One might think that the property of scale invariance originates at the top layer of the information cascade represented by the maternal inputs. However, this does not appear to be the case. By studying the spatial profile of Bicoid—one of the main maternal morphogens, the authors find that, in contrast to gap gene profiles, it contains more information about the absolute position $x$ compared to the scaled position $x/L$, with the difference between the two being statistically significant. A simpler test also shows that Bicoid concentration profiles extracted from embryos of different lengths nicely overlap when plotted against the absolute position (see also ref. 2). The picture that thus emerges from these observations is that the maternal inputs to the gap-gene network do not scale with embryo length; instead, scale invariance emerges from the interactions between the gap-genes, which is then passed on, via the pair-rule genes, to the body plan.

The next question is how scaling emerges from gap gene interactions.
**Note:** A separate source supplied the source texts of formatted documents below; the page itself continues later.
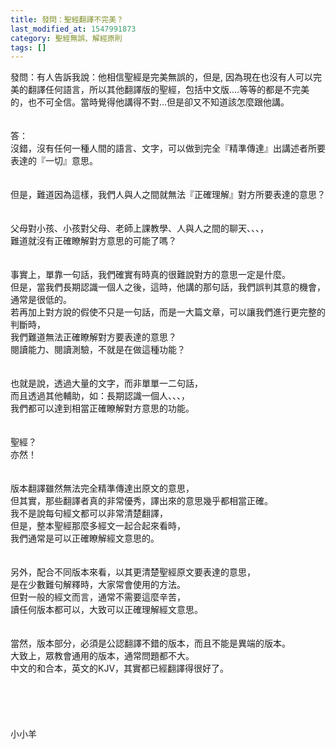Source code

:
 ```yaml
---
title: 發問：聖經翻譯不完美？
last_modified_at: 1547991873
category: 聖經無誤、解經原則
tags: []
---
```


<p>發問：有人告訴我說：他相信聖經是完美無誤的，但是, 因為現在也沒有人可以完美的翻譯任何語言，所以其他翻譯版的聖經，包括中文版....等等的都是不完美的，也不可全信。當時覺得他講得不對...但是卻又不知道該怎麼跟他講。<!--more--><br/><br/><br/>答：<br/>沒錯，沒有任何一種人間的語言、文字，可以做到完全『精準傳達』出講述者所要表達的『一切』意思。<br/><br/> <br/>但是，難道因為這樣，我們人與人之間就無法『正確理解』對方所要表達的意思？<br/><br/> <br/>父母對小孩、小孩對父母、老師上課教學、人與人之間的聊天、、、，<br/>難道就沒有正確瞭解對方意思的可能了嗎？<br/><br/> <br/>事實上，單靠一句話，我們確實有時真的很難說對方的意思一定是什麼。<br/>但是，當我們長期認識一個人之後，這時，他講的那句話，我們誤判其意的機會，<br/>通常是很低的。<br/>若再加上對方說的假使不只是一句話，而是一大篇文章，可以讓我們進行更完整的判斷時，<br/>我們難道無法正確瞭解對方要表達的意思？<br/>閱讀能力、閱讀測驗，不就是在做這種功能？<br/><br/> <br/>也就是說，透過大量的文字，而非單單一二句話，<br/>而且透過其他輔助，如：長期認識一個人、、、，<br/>我們都可以達到相當正確瞭解對方意思的功能。<br/><br/> <br/>聖經？<br/>亦然！<br/><br/> <br/>版本翻譯雖然無法完全精準傳達出原文的意思，<br/>但其實，那些翻譯者真的非常優秀，譯出來的意思幾乎都相當正確。<br/>我不是說每句經文都可以非常清楚翻譯，<br/>但是，整本聖經那麼多經文一起合起來看時，<br/>我們通常是可以正確瞭解經文意思的。<br/> <br/><br/>另外，配合不同版本來看，以其更清楚聖經原文要表達的意思，<br/>是在少數難句解釋時，大家常會使用的方法。<br/>但對一般的經文而言，通常不需要這麼辛苦，<br/>讀任何版本都可以，大致可以正確理解經文意思。<br/><br/> <br/>當然，版本部分，必須是公認翻譯不錯的版本，而且不能是異端的版本。<br/>大致上，眾教會通用的版本，通常問題都不大。<br/>中文的和合本，英文的KJV，其實都已經翻譯得很好了。<br/><br/><br/><br/><br/><br/>小小羊<br/><br/><br/><br/><br/><br/><br/>
</p>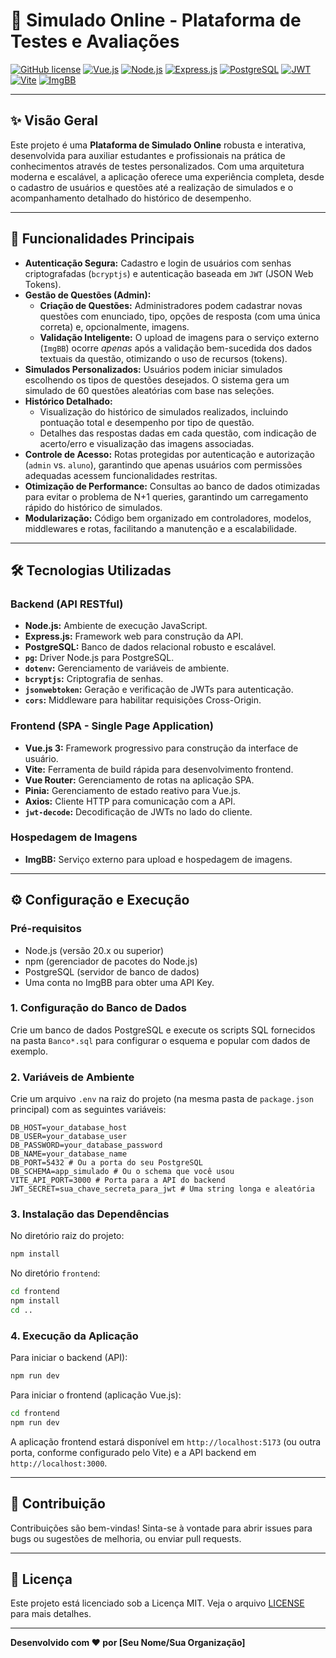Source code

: # 🧠 Simulado Online - Plataforma de Testes e Avaliações

[![GitHub license](https://img.shields.io/github/license/Naereen/StrapDown.js.svg)](https://github.com/Naereen/StrapDown.js/blob/master/LICENSE)
[![Vue.js](https://img.shields.io/badge/Vue.js-4FC08D?style=for-the-badge&logo=vue.js&logoColor=white)](https://vuejs.org/)
[![Node.js](https://img.shields.io/badge/Node.js-339933?style=for-the-badge&logo=node.js&logoColor=white)](https://nodejs.org/)
[![Express.js](https://img.shields.io/badge/Express.js-000000?style=for-the-badge&logo=express&logoColor=white)](https://expressjs.com/)
[![PostgreSQL](https://img.shields.io/badge/PostgreSQL-316192?style=for-the-badge&logo=postgresql&logoColor=white)](https://www.postgresql.org/)
[![JWT](https://img.shields.io/badge/JWT-black?style=for-the-badge&logo=json-web-tokens)](https://jwt.io/)
[![Vite](https://img.shields.io/badge/Vite-646CFF?style=for-the-badge&logo=vite&logoColor=white)](https://vitejs.dev/)
[![ImgBB](https://img.shields.io/badge/ImgBB-FF6600?style=for-the-badge&logo=imgbb&logoColor=white)](https://imgbb.com/)

---

## ✨ Visão Geral

Este projeto é uma **Plataforma de Simulado Online** robusta e interativa, desenvolvida para auxiliar estudantes e profissionais na prática de conhecimentos através de testes personalizados. Com uma arquitetura moderna e escalável, a aplicação oferece uma experiência completa, desde o cadastro de usuários e questões até a realização de simulados e o acompanhamento detalhado do histórico de desempenho.

---

## 🚀 Funcionalidades Principais

*   **Autenticação Segura:** Cadastro e login de usuários com senhas criptografadas (`bcryptjs`) e autenticação baseada em `JWT` (JSON Web Tokens).
*   **Gestão de Questões (Admin):**
    *   **Criação de Questões:** Administradores podem cadastrar novas questões com enunciado, tipo, opções de resposta (com uma única correta) e, opcionalmente, imagens.
    *   **Validação Inteligente:** O upload de imagens para o serviço externo (`ImgBB`) ocorre *apenas* após a validação bem-sucedida dos dados textuais da questão, otimizando o uso de recursos (tokens).
*   **Simulados Personalizados:** Usuários podem iniciar simulados escolhendo os tipos de questões desejados. O sistema gera um simulado de 60 questões aleatórias com base nas seleções.
*   **Histórico Detalhado:**
    *   Visualização do histórico de simulados realizados, incluindo pontuação total e desempenho por tipo de questão.
    *   Detalhes das respostas dadas em cada questão, com indicação de acerto/erro e visualização das imagens associadas.
*   **Controle de Acesso:** Rotas protegidas por autenticação e autorização (`admin` vs. `aluno`), garantindo que apenas usuários com permissões adequadas acessem funcionalidades restritas.
*   **Otimização de Performance:** Consultas ao banco de dados otimizadas para evitar o problema de N+1 queries, garantindo um carregamento rápido do histórico de simulados.
*   **Modularização:** Código bem organizado em controladores, modelos, middlewares e rotas, facilitando a manutenção e a escalabilidade.

---

## 🛠️ Tecnologias Utilizadas

### Backend (API RESTful)

*   **Node.js:** Ambiente de execução JavaScript.
*   **Express.js:** Framework web para construção da API.
*   **PostgreSQL:** Banco de dados relacional robusto e escalável.
*   **`pg`:** Driver Node.js para PostgreSQL.
*   **`dotenv`:** Gerenciamento de variáveis de ambiente.
*   **`bcryptjs`:** Criptografia de senhas.
*   **`jsonwebtoken`:** Geração e verificação de JWTs para autenticação.
*   **`cors`:** Middleware para habilitar requisições Cross-Origin.

### Frontend (SPA - Single Page Application)

*   **Vue.js 3:** Framework progressivo para construção da interface de usuário.
*   **Vite:** Ferramenta de build rápida para desenvolvimento frontend.
*   **Vue Router:** Gerenciamento de rotas na aplicação SPA.
*   **Pinia:** Gerenciamento de estado reativo para Vue.js.
*   **Axios:** Cliente HTTP para comunicação com a API.
*   **`jwt-decode`:** Decodificação de JWTs no lado do cliente.

### Hospedagem de Imagens

*   **ImgBB:** Serviço externo para upload e hospedagem de imagens.

---

## ⚙️ Configuração e Execução

### Pré-requisitos

*   Node.js (versão 20.x ou superior)
*   npm (gerenciador de pacotes do Node.js)
*   PostgreSQL (servidor de banco de dados)
*   Uma conta no ImgBB para obter uma API Key.

### 1. Configuração do Banco de Dados

Crie um banco de dados PostgreSQL e execute os scripts SQL fornecidos na pasta `Banco*.sql` para configurar o esquema e popular com dados de exemplo.

### 2. Variáveis de Ambiente

Crie um arquivo `.env` na raiz do projeto (na mesma pasta de `package.json` principal) com as seguintes variáveis:

```
DB_HOST=your_database_host
DB_USER=your_database_user
DB_PASSWORD=your_database_password
DB_NAME=your_database_name
DB_PORT=5432 # Ou a porta do seu PostgreSQL
DB_SCHEMA=app_simulado # Ou o schema que você usou
VITE_API_PORT=3000 # Porta para a API do backend
JWT_SECRET=sua_chave_secreta_para_jwt # Uma string longa e aleatória
```

### 3. Instalação das Dependências

No diretório raiz do projeto:

```bash
npm install
```

No diretório `frontend`:

```bash
cd frontend
npm install
cd ..
```

### 4. Execução da Aplicação

Para iniciar o backend (API):

```bash
npm run dev
```

Para iniciar o frontend (aplicação Vue.js):

```bash
cd frontend
npm run dev
```

A aplicação frontend estará disponível em `http://localhost:5173` (ou outra porta, conforme configurado pelo Vite) e a API backend em `http://localhost:3000`.

---

## 🤝 Contribuição

Contribuições são bem-vindas! Sinta-se à vontade para abrir issues para bugs ou sugestões de melhoria, ou enviar pull requests.

---

## 📄 Licença

Este projeto está licenciado sob a Licença MIT. Veja o arquivo [LICENSE](LICENSE) para mais detalhes.

---

**Desenvolvido com ❤️ por [Seu Nome/Sua Organização]**
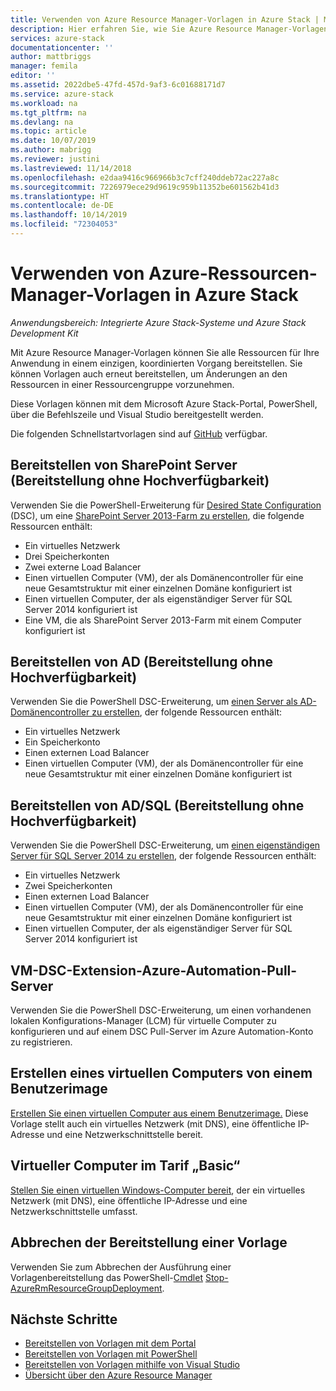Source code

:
 ```yaml
---
title: Verwenden von Azure Resource Manager-Vorlagen in Azure Stack | Microsoft-Dokumentation
description: Hier erfahren Sie, wie Sie Azure Resource Manager-Vorlagen in Azure Stack zum Bereitstellen von Ressourcen verwenden.
services: azure-stack
documentationcenter: ''
author: mattbriggs
manager: femila
editor: ''
ms.assetid: 2022dbe5-47fd-457d-9af3-6c01688171d7
ms.service: azure-stack
ms.workload: na
ms.tgt_pltfrm: na
ms.devlang: na
ms.topic: article
ms.date: 10/07/2019
ms.author: mabrigg
ms.reviewer: justini
ms.lastreviewed: 11/14/2018
ms.openlocfilehash: e2daa9416c966966b3c7cff240ddeb72ac227a8c
ms.sourcegitcommit: 7226979ece29d9619c959b11352be601562b41d3
ms.translationtype: HT
ms.contentlocale: de-DE
ms.lasthandoff: 10/14/2019
ms.locfileid: "72304053"
---
```

# <a name="use-azure-resource-manager-templates-in-azure-stack"></a>Verwenden von Azure-Ressourcen-Manager-Vorlagen in Azure Stack

*Anwendungsbereich: Integrierte Azure Stack-Systeme und Azure Stack Development Kit*

Mit Azure Resource Manager-Vorlagen können Sie alle Ressourcen für Ihre Anwendung in einem einzigen, koordinierten Vorgang bereitstellen. Sie können Vorlagen auch erneut bereitstellen, um Änderungen an den Ressourcen in einer Ressourcengruppe vorzunehmen.

Diese Vorlagen können mit dem Microsoft Azure Stack-Portal, PowerShell, über die Befehlszeile und Visual Studio bereitgestellt werden.

Die folgenden Schnellstartvorlagen sind auf [GitHub](https://aka.ms/azurestackgithub) verfügbar.

## <a name="deploy-sharepoint-server-non-high-availability-deployment"></a>Bereitstellen von SharePoint Server (Bereitstellung ohne Hochverfügbarkeit)

Verwenden Sie die PowerShell-Erweiterung für [Desired State Configuration](/powershell/dsc/overview/overview) (DSC), um eine [SharePoint Server 2013-Farm zu erstellen](https://github.com/Azure/AzureStack-QuickStart-Templates/tree/master/sharepoint-2013-non-ha), die folgende Ressourcen enthält:

* Ein virtuelles Netzwerk
* Drei Speicherkonten
* Zwei externe Load Balancer
* Einen virtuellen Computer (VM), der als Domänencontroller für eine neue Gesamtstruktur mit einer einzelnen Domäne konfiguriert ist
* Einen virtuellen Computer, der als eigenständiger Server für SQL Server 2014 konfiguriert ist
* Eine VM, die als SharePoint Server 2013-Farm mit einem Computer konfiguriert ist

## <a name="deploy-ad-non-high-availability-deployment"></a>Bereitstellen von AD (Bereitstellung ohne Hochverfügbarkeit)

Verwenden Sie die PowerShell DSC-Erweiterung, um [einen Server als AD-Domänencontroller zu erstellen](https://github.com/Azure/AzureStack-QuickStart-Templates/tree/master/ad-non-ha), der folgende Ressourcen enthält:

* Ein virtuelles Netzwerk
* Ein Speicherkonto
* Einen externen Load Balancer
* Einen virtuellen Computer (VM), der als Domänencontroller für eine neue Gesamtstruktur mit einer einzelnen Domäne konfiguriert ist

## <a name="deploy-adsql-non-high-availability-deployment"></a>Bereitstellen von AD/SQL (Bereitstellung ohne Hochverfügbarkeit)

Verwenden Sie die PowerShell DSC-Erweiterung, um [einen eigenständigen Server für SQL Server 2014 zu erstellen](https://github.com/Azure/AzureStack-QuickStart-Templates/tree/master/sql-2014-non-ha), der folgende Ressourcen enthält:

* Ein virtuelles Netzwerk
* Zwei Speicherkonten
* Einen externen Load Balancer
* Einen virtuellen Computer (VM), der als Domänencontroller für eine neue Gesamtstruktur mit einer einzelnen Domäne konfiguriert ist
* Einen virtuellen Computer, der als eigenständiger Server für SQL Server 2014 konfiguriert ist

## <a name="vm-dsc-extension-azure-automation-pull-server"></a>VM-DSC-Extension-Azure-Automation-Pull-Server

Verwenden Sie die PowerShell DSC-Erweiterung, um einen vorhandenen lokalen Konfigurations-Manager (LCM) für virtuelle Computer zu konfigurieren und auf einem DSC Pull-Server im Azure Automation-Konto zu registrieren.

## <a name="create-a-virtual-machine-from-a-user-image"></a>Erstellen eines virtuellen Computers von einem Benutzerimage

[Erstellen Sie einen virtuellen Computer aus einem Benutzerimage.](https://github.com/Azure/AzureStack-QuickStart-Templates/tree/master/101-vm-create-from-customimage) Diese Vorlage stellt auch ein virtuelles Netzwerk (mit DNS), eine öffentliche IP-Adresse und eine Netzwerkschnittstelle bereit.

## <a name="basic-virtual-machine"></a>Virtueller Computer im Tarif „Basic“

[Stellen Sie einen virtuellen Windows-Computer bereit](https://github.com/Azure/AzureStack-QuickStart-Templates/tree/master/101-simple-windows-vm), der ein virtuelles Netzwerk (mit DNS), eine öffentliche IP-Adresse und eine Netzwerkschnittstelle umfasst.

## <a name="cancel-a-running-template-deployment"></a>Abbrechen der Bereitstellung einer Vorlage

Verwenden Sie zum Abbrechen der Ausführung einer Vorlagenbereitstellung das PowerShell-[Cmdlet](/powershell/developer/cmdlet/cmdlet-overview) [Stop-AzureRmResourceGroupDeployment](/powershell/module/azurerm.resources/stop-azurermresourcegroupdeployment).

## <a name="next-steps"></a>Nächste Schritte

* [Bereitstellen von Vorlagen mit dem Portal](azure-stack-deploy-template-portal.md)
* [Bereitstellen von Vorlagen mit PowerShell](azure-stack-deploy-template-powershell.md)
* [Bereitstellen von Vorlagen mithilfe von Visual Studio](azure-stack-deploy-template-visual-studio.md)
* [Übersicht über den Azure Resource Manager](/azure/azure-resource-manager/resource-group-overview)
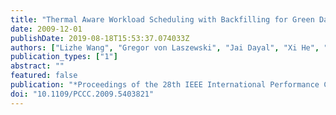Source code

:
 ```yaml
---
title: "Thermal Aware Workload Scheduling with Backfilling for Green Data Centers"
date: 2009-12-01
publishDate: 2019-08-18T15:53:37.074033Z
authors: ["Lizhe Wang", "Gregor von Laszewski", "Jai Dayal", "Xi He", "Thomas R. Furlani"]
publication_types: ["1"]
abstract: ""
featured: false
publication: "*Proceedings of the 28th IEEE International Performance Computing and Communications Conference (IPCCC)*"
doi: "10.1109/PCCC.2009.5403821"
---
```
The authors do not provide a mechanistic explanation. However, they do show that scale invariance has an important implication for the dynamics of the gap-gene network. In particular, they show that scaling implies the existence of a “zero mode.” In general, the dynamics of a chemical system near steady state can be decomposed into that of modes, which are spatial variations of concentrations that regress independently back to steady state, akin to normal modes in mechanical systems. Typically, these modes experience a linear restoring force close to steady state, such that their amplitudes decay exponentially in time. The unique characteristic of a zero mode is that it has no linear restoring force; even very close to steady state, the mode decays nonlinearly. The fluctuations along such a zero mode are not only large in magnitude compared to other modes but also decay algebraically rather than exponentially in time; moreover, they generate long-range spatial correlations between gene expression levels. Intriguingly, there is experimental evidence that the gap gene system exhibits such dynamics (5–7).

While Nikolić et al. demonstrate unambiguously that the early developmental gene-expression patterns of the fruit fly exhibit scale invariance, their study also raises new questions. First of all, what does the presence of a zero mode mean for the stability of the system? Not only are their fluctuations large, their slow algebraic decay also hampers the implementation of a widely used mechanism for noise reduction, namely time averaging. Other questions concern the role of the maternal inputs. How can the gap-gene network exhibit scaling while its inputs do not (8–11)? Moreover, what is the role of these maternal inputs? The gap-gene system consists of interlocked motifs of mutual repression (12, 13), which means that several gene-expression patterns could be (meta)stable. Do the maternal inputs merely serve to break this symmetry, by pinning the concentration profiles at the boundaries? Or do they also play a key role in stabilizing the profiles deep inside the embryo, by containing the movement of the expression boundaries? In this context, it is interesting to note that a recent computational study provides evidence for the idea that the gap gene system forms stable patterns even without maternal inputs, suggesting that their principal role is indeed to break the symmetry (13).

The manuscript of Nićolic et al. has shown how very precise quantitative measurements, combined with rigorous theory, allow us to draw firm conclusions and at the same time raise new and interesting questions. We hope that this approach will be used more widely in the field.